Brad Pitt goes public on depression battle
He's been described as the most handsome man on the planet, he is one of the wealthiest and most sought after actors in Hollywood, but for almost a decade, Brad Pitt could barely face the day.
In a searing interview with the 'Hollywood Reporter', the 'Moneyball' star spoke openly about his battle with depression throughout the '90s.
The actor said the experience with the mental illness was "a great education".
A mental health charity has commended him for speaking candidly about his experience of depression.
Rethink Mental Illness said Mr Pitt was "brave" for opening up about his depression and that his revelation could give many people "renewed hope".
Mr Pitt, who is in the running to be named Best Actor at the Oscars, said: "I got really sick of myself at the end of the 1990s.
"I was hiding out from the celebrity thing, I was smoking way too much dope, I was sitting on the couch and just turning into a doughnut and I really got irritated with myself.
"I got to: 'what's the point?
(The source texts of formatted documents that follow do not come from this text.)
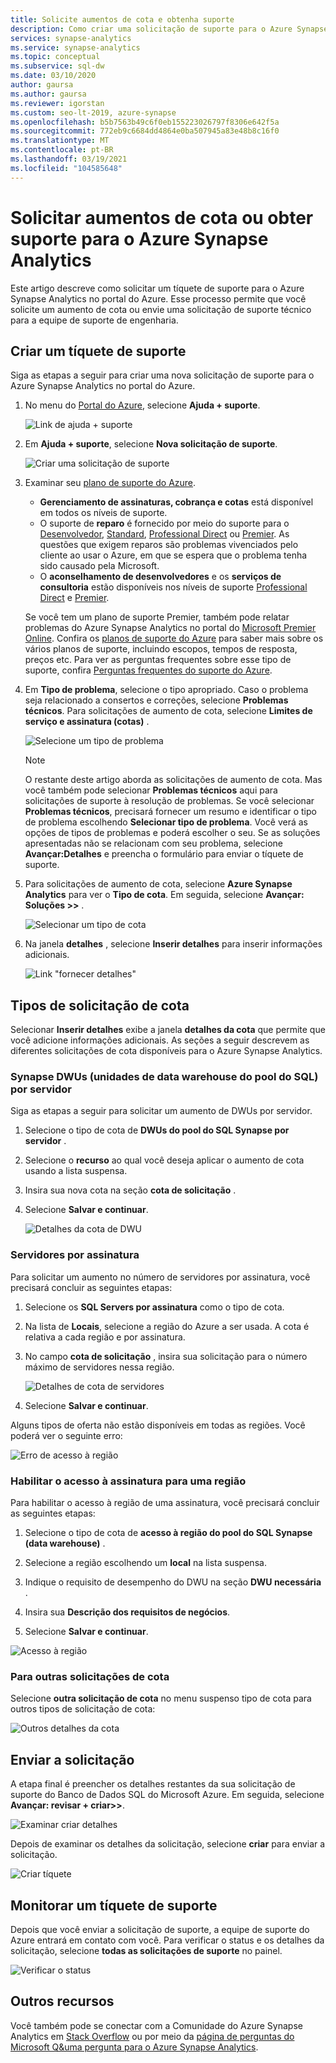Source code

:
 ```yaml
---
title: Solicite aumentos de cota e obtenha suporte
description: Como criar uma solicitação de suporte para o Azure Synapse Analytics no portal do Azure. Solicitar aumentos de cota ou obter suporte para resoluções de problemas.
services: synapse-analytics
ms.service: synapse-analytics
ms.topic: conceptual
ms.subservice: sql-dw
ms.date: 03/10/2020
author: gaursa
ms.author: gaursa
ms.reviewer: igorstan
ms.custom: seo-lt-2019, azure-synapse
ms.openlocfilehash: b5b7563b49c6f0eb155223026797f8306e642f5a
ms.sourcegitcommit: 772eb9c6684dd4864e0ba507945a83e48b8c16f0
ms.translationtype: MT
ms.contentlocale: pt-BR
ms.lasthandoff: 03/19/2021
ms.locfileid: "104585648"
---
```

# <a name="request-quota-increases-and-get-support-for-azure-synapse-analytics"></a>Solicitar aumentos de cota ou obter suporte para o Azure Synapse Analytics

Este artigo descreve como solicitar um tíquete de suporte para o Azure Synapse Analytics no portal do Azure. Esse processo permite que você solicite um aumento de cota ou envie uma solicitação de suporte técnico para a equipe de suporte de engenharia.

## <a name="create-a-support-ticket"></a>Criar um tíquete de suporte

Siga as etapas a seguir para criar uma nova solicitação de suporte para o Azure Synapse Analytics no portal do Azure.

1. No menu do [Portal do Azure](https://portal.azure.com), selecione **Ajuda + suporte**.

   ![Link de ajuda + suporte](./media/sql-data-warehouse-get-started-create-support-ticket/help-plus-support.png)


1. Em **Ajuda + suporte**, selecione **Nova solicitação de suporte**.

    ![Criar uma solicitação de suporte](./media/sql-data-warehouse-get-started-create-support-ticket/new-support-request.png)

1. Examinar seu [plano de suporte do Azure](https://azure.microsoft.com/support/plans/?WT.mc_id=Support_Plan_510979/).

   * **Gerenciamento de assinaturas, cobrança e cotas** está disponível em todos os níveis de suporte.
   * O suporte de **reparo** é fornecido por meio do suporte para o [Desenvolvedor](https://azure.microsoft.com/support/plans/developer/), [Standard](https://azure.microsoft.com/support/plans/standard/), [Professional Direct](https://azure.microsoft.com/support/plans/prodirect/) ou [Premier](https://azure.microsoft.com/support/plans/premier/). As questões que exigem reparos são problemas vivenciados pelo cliente ao usar o Azure, em que se espera que o problema tenha sido causado pela Microsoft.
   * O **aconselhamento de desenvolvedores** e os **serviços de consultoria** estão disponíveis nos níveis de suporte [Professional Direct](https://azure.microsoft.com/support/plans/prodirect/) e [Premier](https://azure.microsoft.com/support/plans/premier/).

   Se você tem um plano de suporte Premier, também pode relatar problemas do Azure Synapse Analytics no portal do [Microsoft Premier Online](https://premier.microsoft.com/). Confira os [planos de suporte do Azure](https://azure.microsoft.com/support/plans/?WT.mc_id=Support_Plan_510979/) para saber mais sobre os vários planos de suporte, incluindo escopos, tempos de resposta, preços etc.  Para ver as perguntas frequentes sobre esse tipo de suporte, confira [Perguntas frequentes do suporte do Azure](https://azure.microsoft.com/support/faq/).

1. Em **Tipo de problema**, selecione o tipo apropriado. Caso o problema seja relacionado a consertos e correções, selecione **Problemas técnicos**. Para solicitações de aumento de cota, selecione **Limites de serviço e assinatura (cotas)** .

   ![Selecione um tipo de problema](./media/sql-data-warehouse-get-started-create-support-ticket/select-quota-issue-type.png)  

   > [!NOTE]
   > O restante deste artigo aborda as solicitações de aumento de cota. Mas você também pode selecionar **Problemas técnicos** aqui para solicitações de suporte à resolução de problemas. Se você selecionar **Problemas técnicos**, precisará fornecer um resumo e identificar o tipo de problema escolhendo **Selecionar tipo de problema**. Você verá as opções de tipos de problemas e poderá escolher o seu. Se as soluções apresentadas não se relacionam com seu problema, selecione **Avançar:Detalhes** e preencha o formulário para enviar o tíquete de suporte.

1. Para solicitações de aumento de cota, selecione **Azure Synapse Analytics** para ver o **Tipo de cota**. Em seguida, selecione **Avançar: Soluções >>** .

   ![Selecionar um tipo de cota](./media/sql-data-warehouse-get-started-create-support-ticket/select-quota-type.png)

1. Na janela **detalhes** , selecione **Inserir detalhes** para inserir informações adicionais.

   ![Link "fornecer detalhes"](./media/sql-data-warehouse-get-started-create-support-ticket/provide-details-link.png)

## <a name="quota-request-types"></a>Tipos de solicitação de cota

Selecionar **Inserir detalhes** exibe a janela **detalhes da cota** que permite que você adicione informações adicionais. As seções a seguir descrevem as diferentes solicitações de cota disponíveis para o Azure Synapse Analytics.

### <a name="synapse-sql-pool-data-warehouse-units-dwus-per-server"></a>Synapse DWUs (unidades de data warehouse do pool do SQL) por servidor

Siga as etapas a seguir para solicitar um aumento de DWUs por servidor.

1. Selecione o tipo de cota de **DWUs do pool do SQL Synapse por servidor** .

1. Selecione o **recurso** ao qual você deseja aplicar o aumento de cota usando a lista suspensa.

1. Insira sua nova cota na seção **cota de solicitação** .

1. Selecione **Salvar e continuar**.

   ![Detalhes da cota de DWU](./media/sql-data-warehouse-get-started-create-support-ticket/quota-details-dwus.png)


### <a name="servers-per-subscription"></a>Servidores por assinatura

Para solicitar um aumento no número de servidores por assinatura, você precisará concluir as seguintes etapas:

1. Selecione os **SQL Servers por assinatura** como o tipo de cota.

1. Na lista de **Locais**, selecione a região do Azure a ser usada. A cota é relativa a cada região e por assinatura.

1. No campo **cota de solicitação** , insira sua solicitação para o número máximo de servidores nessa região.

   ![Detalhes de cota de servidores](./media/sql-data-warehouse-get-started-create-support-ticket/quota-details-servers.png)



1. Selecione **Salvar e continuar**.

Alguns tipos de oferta não estão disponíveis em todas as regiões. Você poderá ver o seguinte erro:

![Erro de acesso à região](./media/sql-data-warehouse-get-started-create-support-ticket/region-access-error.png)

### <a name="enable-subscription-access-to-a-region"></a>Habilitar o acesso à assinatura para uma região

Para habilitar o acesso à região de uma assinatura, você precisará concluir as seguintes etapas:  

1. Selecione o tipo de cota de **acesso à região do pool do SQL Synapse (data warehouse)** .

1. Selecione a região escolhendo um **local** na lista suspensa.

1. Indique o requisito de desempenho do DWU na seção **DWU necessária** .

1. Insira sua **Descrição dos requisitos de negócios**. 

1. Selecione **Salvar e continuar**.

![Acesso à região](./media/sql-data-warehouse-get-started-create-support-ticket/quota-details-region.png)


### <a name="for-other-quota-requests"></a>Para outras solicitações de cota

Selecione **outra solicitação de cota** no menu suspenso tipo de cota para outros tipos de solicitação de cota:

![Outros detalhes da cota](./media/sql-data-warehouse-get-started-create-support-ticket/quota-details.png)

## <a name="submit-your-request"></a>Enviar a solicitação

A etapa final é preencher os detalhes restantes da sua solicitação de suporte do Banco de Dados SQL do Microsoft Azure. Em seguida, selecione **Avançar: revisar + criar>>**.

![Examinar criar detalhes](./media/sql-data-warehouse-get-started-create-support-ticket/review-create-details.png)

Depois de examinar os detalhes da solicitação, selecione **criar** para enviar a solicitação.

![Criar tíquete](./media/sql-data-warehouse-get-started-create-support-ticket/create-ticket.png)

## <a name="monitor-a-support-ticket"></a>Monitorar um tíquete de suporte

Depois que você enviar a solicitação de suporte, a equipe de suporte do Azure entrará em contato com você. Para verificar o status e os detalhes da solicitação, selecione **todas as solicitações de suporte** no painel.

![Verificar o status](./media/sql-data-warehouse-get-started-create-support-ticket/monitor-ticket.png)

## <a name="other-resources"></a>Outros recursos

Você também pode se conectar com a Comunidade do Azure Synapse Analytics em [Stack Overflow](https://stackoverflow.com/questions/tagged/azure-synapse+or+azure-sql-data-warehouse) ou por meio da [página de perguntas do Microsoft Q&uma pergunta para o Azure Synapse Analytics](/answers/topics/azure-synapse-analytics.html).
I know better than this'. I used to deal with depression, but I don't now, not this decade -- maybe last decade. But that's also figuring out who you are.
"I see it as a great education, as one of the seasons or a semester -- this semester I was majoring in depression.
"I was doing the same thing every night and numbing myself to sleep, the same routine -- couldn't wait to get home and hide.
"But that feeling of unease was growing and one night I just said: 'this is a waste'."
Mark Davies, director of communications at Rethink Mental Illness, said: "Mental illness can happen to any of us at any time, whether famous or not, rich or poor.
"Sadly, it can sometimes be difficult to talk about, even though people with mental illness need as much compassion and support as people with physical health problems.
"We commend Brad Pitt for speaking so bravely and openly about his experiences. Everyone knows someone with some form of mental illness.
"When people in the public eye talk about mental illness, it sends a powerful message to all who face it at some point in their lives.
"Brad's story shows that it is possible to recover from depression, which will give many people renewed hope," he added. In the 1990s, Mr Pitt starred in some of his biggest films including 'Fight Club', '12 Monkeys', 'Seven' and 'The Devil's Own'.